=== PROVIDED ENTRIES ===

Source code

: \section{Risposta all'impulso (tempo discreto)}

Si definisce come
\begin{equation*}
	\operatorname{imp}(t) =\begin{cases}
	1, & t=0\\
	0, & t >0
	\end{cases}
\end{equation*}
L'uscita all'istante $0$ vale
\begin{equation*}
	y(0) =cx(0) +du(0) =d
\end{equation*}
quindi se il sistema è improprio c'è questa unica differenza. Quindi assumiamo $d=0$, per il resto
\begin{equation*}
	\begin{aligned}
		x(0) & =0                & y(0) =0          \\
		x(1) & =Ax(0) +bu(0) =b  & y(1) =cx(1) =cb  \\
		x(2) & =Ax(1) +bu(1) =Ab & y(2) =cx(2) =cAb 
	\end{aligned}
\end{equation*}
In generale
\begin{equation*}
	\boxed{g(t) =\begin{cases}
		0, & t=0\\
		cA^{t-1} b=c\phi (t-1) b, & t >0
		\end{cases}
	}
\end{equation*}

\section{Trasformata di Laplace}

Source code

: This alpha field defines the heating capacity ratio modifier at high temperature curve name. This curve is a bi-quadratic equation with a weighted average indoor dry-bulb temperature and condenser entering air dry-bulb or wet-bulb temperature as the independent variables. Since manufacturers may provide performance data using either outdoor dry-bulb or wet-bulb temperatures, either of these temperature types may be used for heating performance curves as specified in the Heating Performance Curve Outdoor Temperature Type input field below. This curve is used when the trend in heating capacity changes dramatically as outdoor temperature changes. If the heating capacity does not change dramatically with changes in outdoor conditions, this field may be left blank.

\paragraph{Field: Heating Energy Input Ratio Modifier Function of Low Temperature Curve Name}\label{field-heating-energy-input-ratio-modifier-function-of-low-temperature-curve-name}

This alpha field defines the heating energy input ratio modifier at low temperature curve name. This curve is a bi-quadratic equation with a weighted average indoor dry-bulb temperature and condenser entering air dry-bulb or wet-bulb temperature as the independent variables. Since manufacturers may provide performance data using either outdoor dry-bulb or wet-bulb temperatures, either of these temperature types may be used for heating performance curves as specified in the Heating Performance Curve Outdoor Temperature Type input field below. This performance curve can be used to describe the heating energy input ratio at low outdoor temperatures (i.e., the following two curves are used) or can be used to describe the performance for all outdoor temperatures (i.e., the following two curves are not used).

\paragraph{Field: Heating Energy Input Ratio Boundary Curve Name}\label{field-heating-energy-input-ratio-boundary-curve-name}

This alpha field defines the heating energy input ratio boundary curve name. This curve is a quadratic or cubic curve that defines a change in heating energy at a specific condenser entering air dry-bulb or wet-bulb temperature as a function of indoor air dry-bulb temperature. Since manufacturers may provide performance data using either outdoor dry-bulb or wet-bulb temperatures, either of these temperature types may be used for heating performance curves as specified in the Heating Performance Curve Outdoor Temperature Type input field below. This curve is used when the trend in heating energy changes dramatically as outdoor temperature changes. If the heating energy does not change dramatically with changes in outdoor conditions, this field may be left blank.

===
=== PROVIDED ENTRIES ===

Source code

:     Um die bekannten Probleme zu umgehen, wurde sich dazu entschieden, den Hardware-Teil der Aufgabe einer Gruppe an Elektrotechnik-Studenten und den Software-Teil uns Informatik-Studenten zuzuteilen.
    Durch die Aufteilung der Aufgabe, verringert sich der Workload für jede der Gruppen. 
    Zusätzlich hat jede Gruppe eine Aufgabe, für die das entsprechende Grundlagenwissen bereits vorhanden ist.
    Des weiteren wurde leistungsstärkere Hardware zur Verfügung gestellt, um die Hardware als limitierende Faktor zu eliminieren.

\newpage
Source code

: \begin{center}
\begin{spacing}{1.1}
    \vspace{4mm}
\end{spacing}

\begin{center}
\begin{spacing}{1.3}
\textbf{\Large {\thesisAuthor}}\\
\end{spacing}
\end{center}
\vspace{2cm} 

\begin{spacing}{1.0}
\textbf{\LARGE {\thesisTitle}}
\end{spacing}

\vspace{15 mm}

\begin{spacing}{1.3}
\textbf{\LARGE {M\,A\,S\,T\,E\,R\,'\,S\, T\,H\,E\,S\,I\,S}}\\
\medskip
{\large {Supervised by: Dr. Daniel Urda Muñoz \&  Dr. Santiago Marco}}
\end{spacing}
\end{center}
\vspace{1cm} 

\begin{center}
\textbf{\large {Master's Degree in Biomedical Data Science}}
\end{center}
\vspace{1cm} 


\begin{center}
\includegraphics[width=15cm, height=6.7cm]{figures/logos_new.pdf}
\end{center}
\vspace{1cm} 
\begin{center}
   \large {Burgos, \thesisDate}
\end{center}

===
=== PROVIDED ENTRIES ===

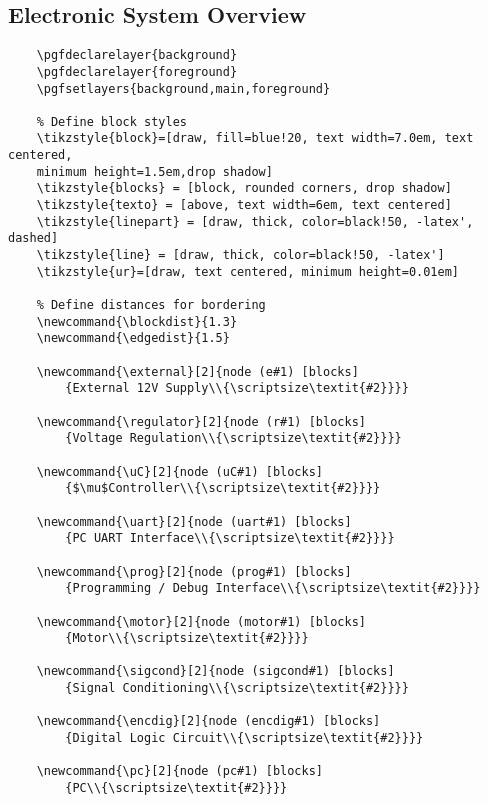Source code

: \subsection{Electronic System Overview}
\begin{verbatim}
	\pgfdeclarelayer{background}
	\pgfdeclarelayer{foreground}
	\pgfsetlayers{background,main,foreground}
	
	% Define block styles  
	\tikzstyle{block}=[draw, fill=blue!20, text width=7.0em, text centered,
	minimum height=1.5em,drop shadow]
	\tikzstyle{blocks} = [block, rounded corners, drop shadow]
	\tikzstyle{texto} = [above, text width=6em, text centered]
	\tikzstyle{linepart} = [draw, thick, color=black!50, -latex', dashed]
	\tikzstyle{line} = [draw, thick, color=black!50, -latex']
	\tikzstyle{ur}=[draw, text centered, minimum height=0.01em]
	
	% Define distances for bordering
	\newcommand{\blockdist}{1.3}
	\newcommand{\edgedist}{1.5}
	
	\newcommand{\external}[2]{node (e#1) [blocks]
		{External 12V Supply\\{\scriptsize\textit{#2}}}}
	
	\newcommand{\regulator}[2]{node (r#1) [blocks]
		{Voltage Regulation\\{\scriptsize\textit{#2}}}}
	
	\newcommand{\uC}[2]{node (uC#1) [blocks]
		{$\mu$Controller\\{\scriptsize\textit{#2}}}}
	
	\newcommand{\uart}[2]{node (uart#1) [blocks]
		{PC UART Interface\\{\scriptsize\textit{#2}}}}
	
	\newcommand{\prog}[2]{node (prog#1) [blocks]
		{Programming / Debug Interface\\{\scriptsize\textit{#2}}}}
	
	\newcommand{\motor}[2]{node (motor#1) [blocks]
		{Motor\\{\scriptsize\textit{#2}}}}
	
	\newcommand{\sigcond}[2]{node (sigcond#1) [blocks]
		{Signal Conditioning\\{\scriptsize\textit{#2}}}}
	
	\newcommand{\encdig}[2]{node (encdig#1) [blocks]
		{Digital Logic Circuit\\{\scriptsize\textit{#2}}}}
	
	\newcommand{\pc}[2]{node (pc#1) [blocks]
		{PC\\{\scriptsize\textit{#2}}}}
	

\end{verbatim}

===

Select and copy every line from the records that includes the word "blocks".

** TASK RESPONSE **
	\tikzstyle{blocks} = [block, rounded corners, drop shadow]
	\newcommand{\external}[2]{node (e#1) [blocks]
	\newcommand{\regulator}[2]{node (r#1) [blocks]
	\newcommand{\uC}[2]{node (uC#1) [blocks]
	\newcommand{\uart}[2]{node (uart#1) [blocks]
	\newcommand{\prog}[2]{node (prog#1) [blocks]
	\newcommand{\motor}[2]{node (motor#1) [blocks]
	\newcommand{\sigcond}[2]{node (sigcond#1) [blocks]
	\newcommand{\encdig}[2]{node (encdig#1) [blocks]
	\newcommand{\pc}[2]{node (pc#1) [blocks]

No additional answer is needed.